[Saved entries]
━━━━━━━━
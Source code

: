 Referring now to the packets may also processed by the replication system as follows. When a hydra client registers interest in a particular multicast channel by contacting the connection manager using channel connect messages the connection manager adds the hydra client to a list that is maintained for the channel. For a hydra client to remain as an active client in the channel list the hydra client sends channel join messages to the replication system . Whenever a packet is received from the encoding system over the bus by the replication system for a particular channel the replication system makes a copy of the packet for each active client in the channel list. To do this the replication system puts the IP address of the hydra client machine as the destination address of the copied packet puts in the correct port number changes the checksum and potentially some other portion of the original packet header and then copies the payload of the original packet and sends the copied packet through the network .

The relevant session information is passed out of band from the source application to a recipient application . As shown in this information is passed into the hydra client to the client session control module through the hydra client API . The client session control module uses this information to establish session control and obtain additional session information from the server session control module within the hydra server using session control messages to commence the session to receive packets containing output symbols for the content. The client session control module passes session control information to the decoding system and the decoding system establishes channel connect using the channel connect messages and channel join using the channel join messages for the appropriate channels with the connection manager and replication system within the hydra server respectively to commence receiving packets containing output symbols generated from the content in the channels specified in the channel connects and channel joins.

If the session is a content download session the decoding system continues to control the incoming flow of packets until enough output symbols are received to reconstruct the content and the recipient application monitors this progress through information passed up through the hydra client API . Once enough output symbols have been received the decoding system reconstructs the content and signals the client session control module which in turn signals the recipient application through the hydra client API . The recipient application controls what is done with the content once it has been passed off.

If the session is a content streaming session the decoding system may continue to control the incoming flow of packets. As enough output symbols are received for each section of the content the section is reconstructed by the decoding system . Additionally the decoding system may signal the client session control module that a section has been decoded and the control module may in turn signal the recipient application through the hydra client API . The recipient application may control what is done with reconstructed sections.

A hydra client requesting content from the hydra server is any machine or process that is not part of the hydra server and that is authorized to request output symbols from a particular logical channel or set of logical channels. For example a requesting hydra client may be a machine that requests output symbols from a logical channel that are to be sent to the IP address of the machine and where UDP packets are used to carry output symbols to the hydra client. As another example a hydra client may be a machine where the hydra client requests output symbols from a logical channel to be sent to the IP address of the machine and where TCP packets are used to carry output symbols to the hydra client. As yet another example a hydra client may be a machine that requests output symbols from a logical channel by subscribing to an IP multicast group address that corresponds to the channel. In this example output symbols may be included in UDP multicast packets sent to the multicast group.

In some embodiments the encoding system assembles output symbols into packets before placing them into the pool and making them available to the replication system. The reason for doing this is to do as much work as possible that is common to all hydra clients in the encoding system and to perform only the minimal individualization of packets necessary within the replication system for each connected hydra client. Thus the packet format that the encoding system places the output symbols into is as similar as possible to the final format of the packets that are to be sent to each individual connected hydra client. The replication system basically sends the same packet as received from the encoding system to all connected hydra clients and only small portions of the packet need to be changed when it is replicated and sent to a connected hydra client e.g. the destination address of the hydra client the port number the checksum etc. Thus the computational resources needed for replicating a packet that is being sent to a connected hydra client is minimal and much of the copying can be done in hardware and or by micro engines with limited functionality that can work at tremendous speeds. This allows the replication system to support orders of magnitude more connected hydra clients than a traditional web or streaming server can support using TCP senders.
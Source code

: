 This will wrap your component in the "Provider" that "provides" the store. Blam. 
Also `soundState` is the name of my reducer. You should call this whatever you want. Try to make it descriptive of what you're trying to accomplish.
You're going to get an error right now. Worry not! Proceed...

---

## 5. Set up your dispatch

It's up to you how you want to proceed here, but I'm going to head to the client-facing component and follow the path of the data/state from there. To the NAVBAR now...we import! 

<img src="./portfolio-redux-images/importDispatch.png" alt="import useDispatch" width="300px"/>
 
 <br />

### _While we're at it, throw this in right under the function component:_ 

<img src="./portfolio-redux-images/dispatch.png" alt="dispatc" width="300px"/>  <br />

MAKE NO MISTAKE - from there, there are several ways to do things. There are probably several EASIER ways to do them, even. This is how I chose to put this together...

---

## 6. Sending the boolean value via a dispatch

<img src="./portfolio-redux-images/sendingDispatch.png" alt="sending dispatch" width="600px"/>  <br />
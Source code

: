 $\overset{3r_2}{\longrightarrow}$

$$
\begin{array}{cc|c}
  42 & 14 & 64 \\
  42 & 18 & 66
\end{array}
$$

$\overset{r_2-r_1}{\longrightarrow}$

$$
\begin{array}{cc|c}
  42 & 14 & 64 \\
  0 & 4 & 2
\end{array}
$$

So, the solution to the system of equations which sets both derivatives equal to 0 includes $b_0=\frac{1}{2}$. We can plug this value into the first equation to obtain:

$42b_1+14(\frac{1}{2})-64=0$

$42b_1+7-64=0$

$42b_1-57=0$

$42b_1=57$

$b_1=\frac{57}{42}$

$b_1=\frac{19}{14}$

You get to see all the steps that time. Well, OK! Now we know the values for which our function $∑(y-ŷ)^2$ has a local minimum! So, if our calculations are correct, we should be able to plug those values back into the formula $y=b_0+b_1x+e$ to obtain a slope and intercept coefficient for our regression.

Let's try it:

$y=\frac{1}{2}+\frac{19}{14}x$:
━━━━━━━━
[Task prompt] The required reply is the count of lines in the entries above where the string "portfolio" appears, and nothing more.

[Worked solution] 3